Minsky's inventions include the first head-mounted graphical display (1963)[25] and the confocal microscope[2][note 1] (1957, a predecessor to today's widely used confocal laser scanning microscope). He developed, with Seymour Papert, the first Logo "turtle". Minsky also built, in 1951, the first randomly wired neural network learning machine, SNARC. In 1962, Minsky worked on small universal Turing machines and published his well-known 7-state, 4-symbol machine.[26]
Minsky's book Perceptrons (written with Seymour Papert) attacked the work of Frank Rosenblatt, and became the foundational work in the analysis of artificial neural networks. The book is the center of a controversy in the history of AI, as some claim it to have had great importance in discouraging research of neural networks in the 1970s, and contributing to the so-called "AI winter".[27] He also founded several other AI models.

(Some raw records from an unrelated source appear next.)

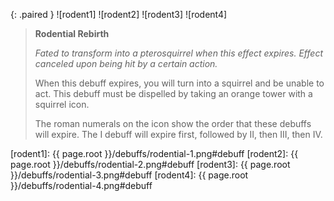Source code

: {: .paired }
![rodent1]
![rodent2]
![rodent3]
![rodent4]

> **Rodential Rebirth**
>
> *Fated to transform into a pterosquirrel when this effect expires. Effect
> canceled upon being hit by a certain action.*
>
> When this debuff expires, you will turn into a squirrel and be unable to act.
> This debuff must be dispelled by taking an orange tower with a squirrel icon.
>
> The roman numerals on the icon show the order that these debuffs will expire.
> The I debuff will expire first, followed by II, then III, then IV.

[rodent1]: {{ page.root }}/debuffs/rodential-1.png#debuff
[rodent2]: {{ page.root }}/debuffs/rodential-2.png#debuff
[rodent3]: {{ page.root }}/debuffs/rodential-3.png#debuff
[rodent4]: {{ page.root }}/debuffs/rodential-4.png#debuff
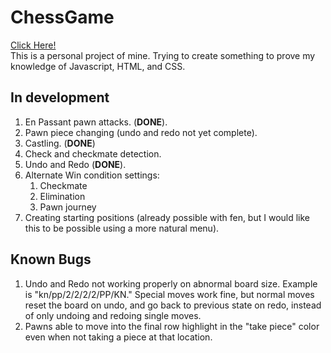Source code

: # ChessGame
[Click Here!](https://phinziegler.github.io/ChessGame/)<br>
This is a personal project of mine. Trying to create something to prove my knowledge of Javascript, HTML, and CSS.

## In development
1. En Passant pawn attacks. (**DONE**).
2. Pawn piece changing (undo and redo not yet complete). 
3. Castling. (**DONE**)
4. Check and checkmate detection. 
5. Undo and Redo (**DONE**). 
6. Alternate Win condition settings:
    1. Checkmate
    2. Elimination
    3. Pawn journey
8. Creating starting positions (already possible with fen, but I would like this to be possible using a more natural menu).

## Known Bugs
1. Undo and Redo not working properly on abnormal board size. Example is "kn/pp/2/2/2/2/PP/KN." Special moves work fine, but normal moves reset the board on undo, and go back to previous state on redo, instead of only undoing and redoing single moves.
2. Pawns able to move into the final row highlight in the "take piece" color even when not taking a piece at that location.

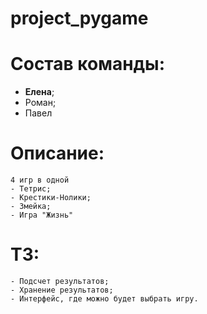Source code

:# project_pygame
# Состав команды:
- **Елена**;
- Роман;
- Павел
# Описание:
    4 игр в одной
    - Тетрис;
    - Крестики-Нолики;
    - Змейка;
    - Игра "Жизнь"
# ТЗ:
    - Подсчет результатов;
    - Хранение результатов;
    - Интерфейс, где можно будет выбрать игру.
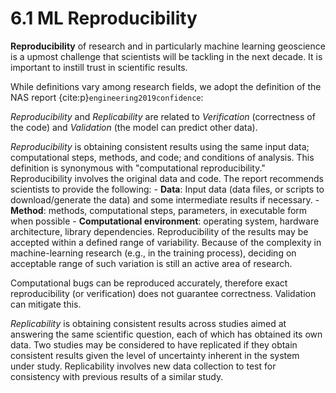 # 6.1 ML Reproducibility

**Reproducibility** of research and in particularly machine learning geoscience is a upmost challenge that scientists will be tackling in the next decade. It is important to instill trust in scientific results.

While definitions vary among research fields, we adopt the definition of the NAS report {cite:p}`engineering2019confidence`:

_Reproducibility_ and _Replicability_ are related to _Verification_ (correctness of the code) and _Validation_ (the model can predict other data).


_Reproducibility_ is obtaining consistent results using the same input
data; computational steps, methods, and code; and conditions of analysis.
This definition is synonymous with "computational reproducibility." Reproducibility involves the original data and code. The report recommends scientists to provide the following:
    - **Data**: Input data (data files, or scripts to download/generate the data) and some intermediate results if necessary.
    - **Method**: methods, computational steps, parameters, in executable form when possible
    - **Computational environment**: operating system, hardware architecture, library dependencies.
Reproducibility of the results may be accepted within a defined range of variability. Because of the complexity in machine-learning research (e.g., in the training process), deciding on acceptable range of such variation is still an active area of research.

Computational bugs can be reproduced accurately, therefore exact reproducibility (or verification) does not guarantee correctness. Validation can mitigate this.

_Replicability_ is obtaining consistent results across studies aimed at
answering the same scientific question, each of which has obtained its own
data. Two studies may be considered to have replicated if they obtain consistent results given the level of uncertainty inherent in the system under study. Replicability involves new data collection to test for consistency with previous results of a similar study.



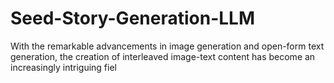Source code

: # Seed-Story-Generation-LLM
With the remarkable advancements in image generation and open-form text generation, the creation of interleaved image-text content has become an increasingly intriguing fiel
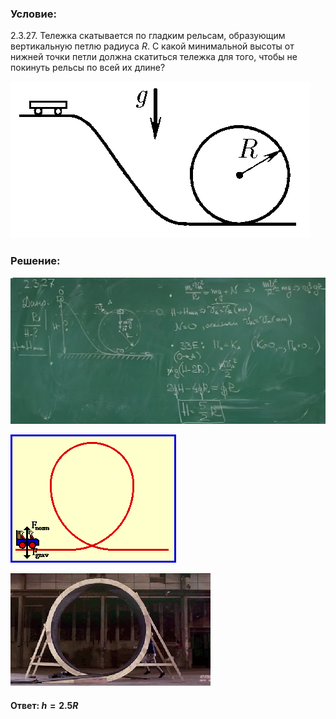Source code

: ###  Условие:

$2.3.27.$ Тележка скатывается по гладким рельсам, образующим вертикальную петлю радиуса $R$. С какой минимальной высоты от нижней точки петли должна скатиться тележка для того, чтобы не покинуть рельсы по всей их длине?

![К задаче $2.3.27$|479x251, 40%](../../img/2.3.27/2.3.27.png)

###  Решение:

![|1097x512, 100%](../../img/2.3.27/sol.png)

![Распределение сил |265x205, 67%](../../img/2.3.27/forces.gif)

![Бегом по "мертвой петли" |320x180, 67%](../../img/2.3.27/representation.gif)

#### Ответ: $h = 2.5R$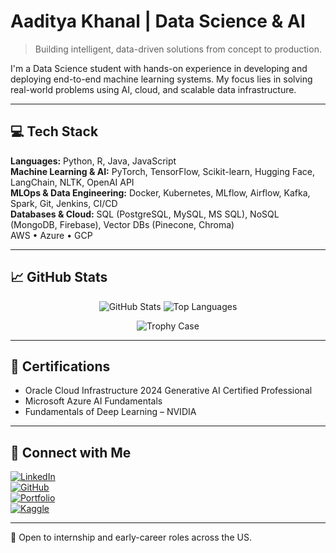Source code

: # Aaditya Khanal | Data Science & AI

> Building intelligent, data-driven solutions from concept to production.

I'm a Data Science student with hands-on experience in developing and deploying end-to-end machine learning systems. My focus lies in solving real-world problems using AI, cloud, and scalable data infrastructure.

---

## 💻 Tech Stack

**Languages:** Python, R, Java, JavaScript  
**Machine Learning & AI:** PyTorch, TensorFlow, Scikit-learn, Hugging Face, LangChain, NLTK, OpenAI API  
**MLOps & Data Engineering:** Docker, Kubernetes, MLflow, Airflow, Kafka, Spark, Git, Jenkins, CI/CD  
**Databases & Cloud:** SQL (PostgreSQL, MySQL, MS SQL), NoSQL (MongoDB, Firebase), Vector DBs (Pinecone, Chroma)  
AWS • Azure • GCP

---

## 📈 GitHub Stats

<p align="center">
  <img src="https://github-readme-stats.vercel.app/api?username=ak-pydev&show_icons=true&theme=tokyonight" alt="GitHub Stats" />
  <img src="https://github-readme-stats.vercel.app/api/top-langs/?username=ak-pydev&layout=compact&theme=tokyonight" alt="Top Languages" />
</p>

<p align="center">
  <!-- GitHub Trophy Case -->
  <img src="https://github-profile-trophy.vercel.app/?username=ak-pydev&theme=tokyonight&margin-w=15&margin-h=15" alt="Trophy Case" />

---

## 📄 Certifications

- Oracle Cloud Infrastructure 2024 Generative AI Certified Professional  
- Microsoft Azure AI Fundamentals  
- Fundamentals of Deep Learning – NVIDIA

---

## 🔗 Connect with Me

[![LinkedIn](https://img.shields.io/badge/LinkedIn-connect-blue?logo=linkedin)](https://www.linkedin.com/in/-khanalaaditya/)  
[![GitHub](https://img.shields.io/badge/GitHub-follow-black?logo=github)](https://github.com/ak-pydev)  
[![Portfolio](https://img.shields.io/badge/Portfolio-visit-orange)](https://ak-codes-py.github.io/Aaditya_Khanal_Portfolio/)  
[![Kaggle](https://img.shields.io/badge/Kaggle-profile-blue?logo=kaggle)](https://www.kaggle.com/aadityaiscoding)

---

📍 Open to internship and early-career roles across the US.  
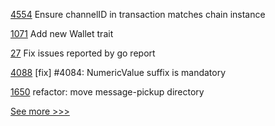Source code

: 
[4554](https://github.com/hyperledger/fabric/pull/4554) Ensure channelID in transaction matches chain instance

[1071](https://github.com/hyperledger/aries-vcx/pull/1071) Add new Wallet trait

[27](https://github.com/hyperledger/firefly-tezosconnect/pull/27) Fix issues reported by go report

[4088](https://github.com/hyperledger/iroha/pull/4088) [fix] #4084: NumericValue suffix is mandatory

[1650](https://github.com/hyperledger/aries-framework-javascript/pull/1650) refactor: move message-pickup directory


[See more >>>](https://start-here.hyperledger.org/pull-requests)
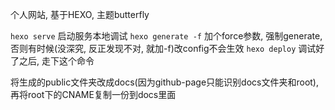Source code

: 个人网站, 基于HEXO, 主题butterfly

`hexo serve` 启动服务本地调试
`hexo generate -f` 加个force参数, 强制generate, 否则有时候(没深究, 反正发现不对, 就加-f)改config不会生效
`hexo deploy` 调试好了之后, 走下这个命令

将生成的public文件夹改成docs(因为github-page只能识别docs文件夹和root), 再将root下的CNAME复制一份到docs里面
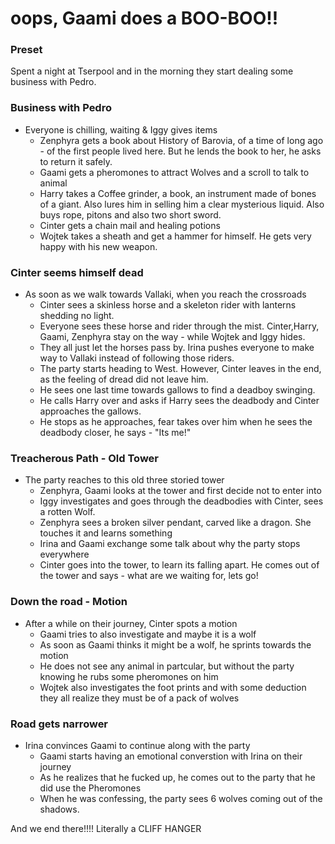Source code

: # oops, Gaami does a BOO-BOO!!

### Preset

Spent a night at Tserpool and in the morning they start dealing some business with Pedro.

### Business with Pedro

- Everyone is chilling, waiting & Iggy gives items
  - Zenphyra gets a book about History of Barovia, of a time of long ago - of the first people lived here.
  But he lends the book to her, he asks to return it safely.
  - Gaami gets a pheromones to attract Wolves and a scroll to talk to animal
  - Harry takes a Coffee grinder, a book, an instrument made of bones of a giant.
  Also lures him in selling him a clear mysterious liquid. Also buys rope, pitons and also two short sword.
  - Cinter gets a chain mail and healing potions
  - Wojtek takes a sheath and get a hammer for himself. He gets very happy with his new weapon.


### Cinter seems himself dead

- As soon as we walk towards Vallaki, when you reach the crossroads
  - Cinter sees a skinless horse and a skeleton rider with lanterns shedding no light.
  - Everyone sees these horse and rider through the mist. Cinter,Harry, Gaami, Zenphyra stay on the way - while Wojtek and Iggy hides.
  - They all just let the horses pass by. Irina pushes everyone to make way to Vallaki instead of following those riders.
  - The party starts heading to West. However, Cinter leaves in the end, as the feeling of dread did not leave him.
  - He sees one last time towards gallows to find a deadboy swinging.
  - He calls Harry over and asks if Harry sees the deadbody and Cinter approaches the gallows.
  - He stops as he approaches, fear takes over him when he sees the deadbody closer, he says - "Its me!"

### Treacherous Path - Old Tower

- The party reaches to this old three storied tower
  - Zenphyra, Gaami looks at the tower and first decide not to enter into
  - Iggy investigates and goes through the deadbodies with Cinter, sees a rotten Wolf.
  - Zenphyra sees a broken silver pendant, carved like a dragon. She touches it and learns something
  - Irina and Gaami exchange some talk about why the party stops everywhere
  - Cinter goes into the tower, to learn its falling apart. He comes out of the tower and says - what are we waiting for, lets go!

### Down the road - Motion
- After a while on their journey, Cinter spots a motion
  - Gaami tries to also investigate and maybe it is a wolf
  - As soon as Gaami thinks it might be a wolf, he sprints towards the motion
  - He does not see any animal in partcular, but without the party knowing he rubs some pheromones on him
  - Wojtek also investigates the foot prints and with some deduction they all realize they must be of a pack of wolves

### Road gets narrower
- Irina convinces Gaami to continue along with the party
  - Gaami starts having an emotional converstion with Irina on their journey
  - As he realizes that he fucked up, he comes out to the party that he did use the Pheromones
  - When he was confessing, the party sees 6 wolves coming out of the shadows.

And we end there!!!! Literally a CLIFF HANGER <Wink> <Wink>
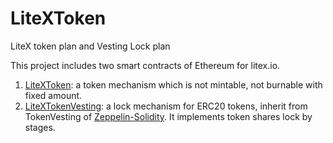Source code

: # LiteXToken
LiteX token plan and Vesting Lock plan

This project includes two smart contracts of Ethereum for litex.io.

1. <a href="https://github.com/litexio/LiteXToken/blob/master/contracts/LiteXToken.sol">LiteXToken</a>: a token mechanism which is not mintable, not burnable with fixed amount.
2. <a href="https://github.com/litexio/LiteXToken/blob/master/contracts/LiteXTokenVesting.sol">LiteXTokenVesting</a>: a lock mechanism for ERC20 tokens, inherit from TokenVesting of 
<a href="https://github.com/OpenZeppelin/zeppelin-solidity">Zeppelin-Solidity</a>. 
It implements token shares lock by stages.

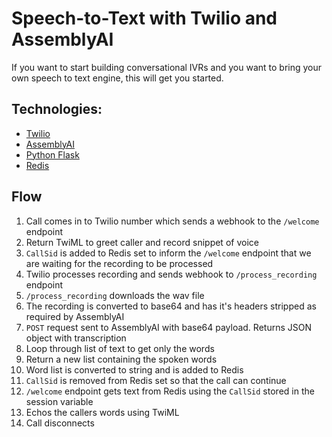 # Speech-to-Text with Twilio and AssemblyAI

If you want to start building conversational IVRs and you want to bring your own speech to text engine, this will get you started.

## Technologies:
- [Twilio](www.twilio.com/referral/IqqOOI)
- [AssemblyAI](https://app.assemblyai.com/dashboard/)
- [Python Flask](https://flask.palletsprojects.com/en/1.1.x/)
- [Redis](https://redis.io/)

## Flow
1. Call comes in to Twilio number which sends a webhook to the `/welcome` endpoint
2. Return TwiML to greet caller and record snippet of voice
3. `CallSid` is added to Redis set to inform the `/welcome` endpoint that we are waiting for the recording to be processed
4. Twilio processes recording and sends webhook to `/process_recording `endpoint
5. `/process_recording` downloads the wav file
6. The recording is converted to base64 and has it's headers stripped as required by AssemblyAI
7. `POST` request sent to AssemblyAI with base64 payload. Returns JSON object with transcription
8. Loop through list of text to get only the words
9. Return a new list containing the spoken words
10. Word list is converted to string and is added to Redis
11. `CallSid` is removed from Redis set so that the call can continue
12. `/welcome` endpoint gets text from Redis using the `CallSid` stored in the session variable
13. Echos the callers words using TwiML <Say>
14. Call disconnects
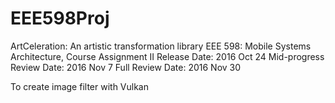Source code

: # EEE598Proj
ArtCeleration: An artistic transformation library
EEE 598: Mobile Systems Architecture, Course Assignment II
Release Date: 2016 Oct 24
Mid-progress Review Date: 2016 Nov 7
Full Review Date: 2016 Nov 30

To create image filter with Vulkan
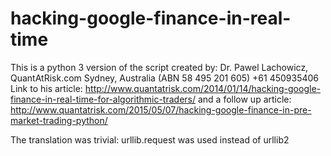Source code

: # hacking-google-finance-in-real-time
This is a python 3 version of the script created by:
Dr. Pawel Lachowicz, QuantAtRisk.com  Sydney, Australia (ABN 58 495 201 605) +61 450935406
Link to his article:
http://www.quantatrisk.com/2014/01/14/hacking-google-finance-in-real-time-for-algorithmic-traders/
and a follow up article:
http://www.quantatrisk.com/2015/05/07/hacking-google-finance-in-pre-market-trading-python/

The translation was trivial: urllib.request was used instead of urllib2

His paper A framework for representing knowledge[28] created a new paradigm in knowledge representation. While his Perceptrons is now more a historical than practical book, the theory of frames is in wide use.[29] Minsky also wrote of the possibility that extraterrestrial life may think like humans, permitting communication.[30]
In the early 1970s, at the MIT Artificial Intelligence Lab, Minsky and Papert started developing what came to be known as the Society of Mind theory. The theory attempts to explain how what we call intelligence could be a product of the interaction of non-intelligent parts. Minsky says that the biggest source of ideas about the theory came from his work in trying to create a machine that uses a robotic arm, a video camera, and a computer to build with children's blocks. In 1986, Minsky published The Society of Mind, a comprehensive book on the theory which, unlike most of his previously published work, was written for the general public.
In November 2006, Minsky published The Emotion Machine, a book that critiques many popular theories of how human minds work and suggests alternative theories, often replacing simple ideas with more complex ones. Recent drafts of the book are freely available from his webpage.[31]
Minsky also invented a "gravity machine" that would ring a bell if the gravitational constant were to change, a theoretical possibility that is not expected to occur in the foreseeable future.[3]
Minsky was an adviser[32] on Stanley Kubrick's movie 2001: A Space Odyssey; one of the movie's characters, Victor Kaminski, was named in Minsky's honor.[33] Minsky is mentioned explicitly in Arthur C. Clarke's derivative novel of the same name, where he is portrayed as achieving a crucial break-through in artificial intelligence in the then-future 1980s, paving the way for HAL 9000 in the early 21st century:
In the 1980s, Minsky and Good had shown how artificial neural networks could be generated automatically—self replicated—in accordance with any arbitrary learning program. Artificial brains could be grown by a process strikingly analogous to the development of a human brain. In any given case, the precise details would never be known, and even if they were, they would be millions of times too complex for human understanding.[34]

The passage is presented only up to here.